AVAILABLE DATA:
=== Begin Enclosure ===

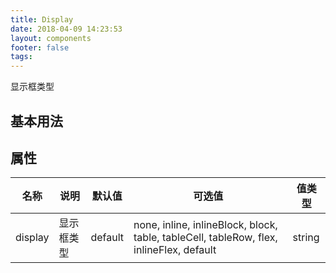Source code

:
 ```yaml
---
title: Display
date: 2018-04-09 14:23:53
layout: components
footer: false
tags:
---
```


显示框类型

## 基本用法

## 属性

| 名称  | 说明 | 默认值 | 可选值 | 值类型 |
| ----- | ------ | ----- | ----- | --------- |
| display | 显示框类型 | default | none, inline, inlineBlock, block, table, tableCell, tableRow, flex, inlineFlex, default | string |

=== End Enclosure ===

ACTIVITY:
From top to bottom, restate the records above exactly and omit every picture.

TASK OUTPUT:
Source code

:
 ```yaml
---
title: Display
date: 2018-04-09 14:23:53
layout: components
footer: false
tags:
---
```


显示框类型

## 基本用法

## 属性

| 名称  | 说明 | 默认值 | 可选值 | 值类型 |
| ----- | ------ | ----- | ----- | --------- |
| display | 显示框类型 | default | none, inline, inlineBlock, block, table, tableCell, tableRow, flex, inlineFlex, default | string |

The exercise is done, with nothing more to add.